Itamar Franco, já na condição de senador eleito, fez críticas a Lula e Dilma em seu discurso, além de fazer observações sobre o comportamento de José Serra, no estilo pão, pão, queijo, queijo. O político mineiro sugeriu que eles tivessem cautela diante dos mais otimistas, quando afirmam que o tucano já está com tudo para ser o sucessor: “Se não enfrentarmos, se ficarmos falando só na nossa biografia, se não mudarmos o nosso discurso [não seremos vitoriosos] (...). O segundo turno é uma nova eleição. Temos que corrigir erros e aferir a nossa bússola”. Ele fez uma pausa e depois acrescentou, com mais ênfase: “Seja mais Serra, seja mais o senhor do que o marqueteiro. Vossa Excelência tem uma vida limpa. Não precisamos esconder quem quer que seja do nosso lado. O povo quer saber o que pensamos, qual o pensamento dos problemas estruturais. Ninguém inventou o Brasil. Se não, teríamos de chegar à conclusão de que quem abriu os portos do Brasil não foi dom João VI, mas sim o presidente Lula”.

Quem também levou chicotadas com raio laser do presidente nacional do seu partido, Roberto Freire, foi o deputado Ciro Gomes (PSB-CE). Freire criticou a escolha de Ciro, feita por Lula e Dilma, para que o político cearense seja um dos coordenadores da campanha petista: “Ciro vai coordenar um ajuntamento de assaltantes? Pois é assim que ele se referiu ao PMDB. Como fica o PMDB nisso? O Ciro tem dificuldades para coordenar a própria campanha, imagine a dos outros. Posso falar por experiência própria, quando fizemos a campanha de 2002”.

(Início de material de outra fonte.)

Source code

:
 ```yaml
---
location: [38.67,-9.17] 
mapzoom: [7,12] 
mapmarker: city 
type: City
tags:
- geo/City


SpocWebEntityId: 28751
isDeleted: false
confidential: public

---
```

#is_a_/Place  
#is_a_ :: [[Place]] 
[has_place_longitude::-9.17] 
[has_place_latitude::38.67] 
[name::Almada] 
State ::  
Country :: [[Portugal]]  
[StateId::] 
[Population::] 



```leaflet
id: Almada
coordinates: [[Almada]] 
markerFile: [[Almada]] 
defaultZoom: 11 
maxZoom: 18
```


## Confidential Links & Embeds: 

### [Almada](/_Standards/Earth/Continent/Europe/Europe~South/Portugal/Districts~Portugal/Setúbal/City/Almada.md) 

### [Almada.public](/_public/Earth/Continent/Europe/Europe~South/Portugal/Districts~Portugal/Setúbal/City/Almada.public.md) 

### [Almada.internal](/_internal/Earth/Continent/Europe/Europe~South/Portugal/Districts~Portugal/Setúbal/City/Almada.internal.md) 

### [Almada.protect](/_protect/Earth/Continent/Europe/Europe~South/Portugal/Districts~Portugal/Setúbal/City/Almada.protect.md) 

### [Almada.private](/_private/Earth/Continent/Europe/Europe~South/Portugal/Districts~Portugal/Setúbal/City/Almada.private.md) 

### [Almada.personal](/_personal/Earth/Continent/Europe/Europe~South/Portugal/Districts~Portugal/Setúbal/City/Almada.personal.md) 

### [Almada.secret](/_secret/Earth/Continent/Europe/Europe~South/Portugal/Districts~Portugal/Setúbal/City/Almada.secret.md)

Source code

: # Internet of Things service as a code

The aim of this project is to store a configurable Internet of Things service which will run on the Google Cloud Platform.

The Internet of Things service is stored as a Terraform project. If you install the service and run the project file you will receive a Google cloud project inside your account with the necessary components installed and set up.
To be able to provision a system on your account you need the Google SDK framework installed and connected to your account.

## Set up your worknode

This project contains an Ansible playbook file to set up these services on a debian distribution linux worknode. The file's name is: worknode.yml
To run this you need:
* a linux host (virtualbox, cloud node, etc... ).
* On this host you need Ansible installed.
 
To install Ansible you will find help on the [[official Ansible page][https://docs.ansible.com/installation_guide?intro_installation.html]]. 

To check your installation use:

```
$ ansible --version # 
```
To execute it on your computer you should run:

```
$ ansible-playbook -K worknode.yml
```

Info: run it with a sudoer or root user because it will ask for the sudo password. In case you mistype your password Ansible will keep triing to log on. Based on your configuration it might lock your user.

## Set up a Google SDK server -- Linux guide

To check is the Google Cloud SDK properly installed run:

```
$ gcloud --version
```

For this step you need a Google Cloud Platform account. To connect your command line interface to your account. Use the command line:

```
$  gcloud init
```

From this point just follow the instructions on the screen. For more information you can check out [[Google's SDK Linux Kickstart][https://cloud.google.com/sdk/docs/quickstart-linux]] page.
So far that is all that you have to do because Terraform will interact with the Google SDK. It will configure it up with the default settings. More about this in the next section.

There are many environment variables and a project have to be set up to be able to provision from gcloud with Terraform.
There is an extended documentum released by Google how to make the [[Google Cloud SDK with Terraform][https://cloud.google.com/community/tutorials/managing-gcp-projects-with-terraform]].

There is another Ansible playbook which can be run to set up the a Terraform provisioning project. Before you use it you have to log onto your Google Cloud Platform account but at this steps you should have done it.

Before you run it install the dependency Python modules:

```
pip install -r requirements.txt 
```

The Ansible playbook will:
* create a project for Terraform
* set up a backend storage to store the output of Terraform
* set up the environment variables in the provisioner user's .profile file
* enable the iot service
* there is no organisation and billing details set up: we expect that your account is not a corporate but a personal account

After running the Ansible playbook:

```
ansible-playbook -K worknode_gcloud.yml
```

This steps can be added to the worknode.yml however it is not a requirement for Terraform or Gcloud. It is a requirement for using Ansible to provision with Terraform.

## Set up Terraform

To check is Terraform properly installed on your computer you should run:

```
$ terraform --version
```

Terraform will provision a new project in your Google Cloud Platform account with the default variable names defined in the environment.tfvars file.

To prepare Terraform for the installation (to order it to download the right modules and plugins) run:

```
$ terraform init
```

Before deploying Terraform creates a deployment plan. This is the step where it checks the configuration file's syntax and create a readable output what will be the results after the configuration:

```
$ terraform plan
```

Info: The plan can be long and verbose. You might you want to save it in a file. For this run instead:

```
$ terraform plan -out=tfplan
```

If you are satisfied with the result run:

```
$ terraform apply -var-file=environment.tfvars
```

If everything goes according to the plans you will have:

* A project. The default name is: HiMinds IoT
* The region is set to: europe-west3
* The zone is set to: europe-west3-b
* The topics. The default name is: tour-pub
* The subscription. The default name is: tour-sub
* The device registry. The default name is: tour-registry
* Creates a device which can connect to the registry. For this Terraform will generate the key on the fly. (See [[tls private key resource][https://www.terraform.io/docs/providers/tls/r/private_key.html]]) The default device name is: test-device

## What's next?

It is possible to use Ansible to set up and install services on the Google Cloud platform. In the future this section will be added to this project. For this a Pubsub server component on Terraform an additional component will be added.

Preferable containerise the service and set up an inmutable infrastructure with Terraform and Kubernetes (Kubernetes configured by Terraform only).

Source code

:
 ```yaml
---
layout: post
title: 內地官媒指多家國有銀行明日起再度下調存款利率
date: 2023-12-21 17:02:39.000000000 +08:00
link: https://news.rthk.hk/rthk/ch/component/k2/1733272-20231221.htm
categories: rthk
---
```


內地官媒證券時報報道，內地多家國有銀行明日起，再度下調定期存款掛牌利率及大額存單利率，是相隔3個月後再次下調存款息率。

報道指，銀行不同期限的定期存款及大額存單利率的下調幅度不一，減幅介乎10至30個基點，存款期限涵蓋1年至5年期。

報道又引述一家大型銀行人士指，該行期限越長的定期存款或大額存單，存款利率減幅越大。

O próprio presidente Lula, por sua vez, fez o dever de casa para Dilma. O presidente começou por convocar a militância e os aliados. Em seguida, fez esforços no sentido de reajustar a imagem da candidata, a fim de que ela pareça mais simpática, sem que fique demasiadamente monitorada pelo marketing da campanha. Para Lula, ela deve estar com mais naturalidade. O ponto mais sensível para o segundo turno também entrou na lista da candidata, que é o tema do aborto. O presidente acredita que ela deve ter todo o cuidado para não dar força ao debate, porque ela só tem a perder se falar sobre o assunto, que contribuiu muito para que ela fosse ao segundo turno.

Quem retornou à mídia, na quarta-feira, foi a candidata derrotada do PV, Marina Silva. Em uma reunião com os aliados, em São Paulo, ela criticou alguns dirigentes de seu partido que estão na expectativa de conquistar cargos no governo federal. Para ela, uma eventual negociação nesse sentido, para o segundo turno, significaria “se apequenar”. Marina mostrou-se determinada: “Quatro ministérios para o PV... Caramba! Do jeito que tem gente aí, basta pensar num conselho estatal. Já estaria bom. Certo? Tem esse tipo de mentalidade”.

Também Dilma já começou a ter problemas com os principais líderes do PMDB, que se reuniram na quarta-feira, em Brasília, para que chegassem a uma definição sobre como irão compartilhar o plano de poder. O líder da Câmara, Henrique Eduardo Alves (RN), afirmou que o partido não aceita a história de eleição para um só partido: “Ou ganhamos juntos ou perdem aqueles que se julgam donos dos votos porque governam”.

Dilma que se prepare para perder muitas noites de sono a partir de agora.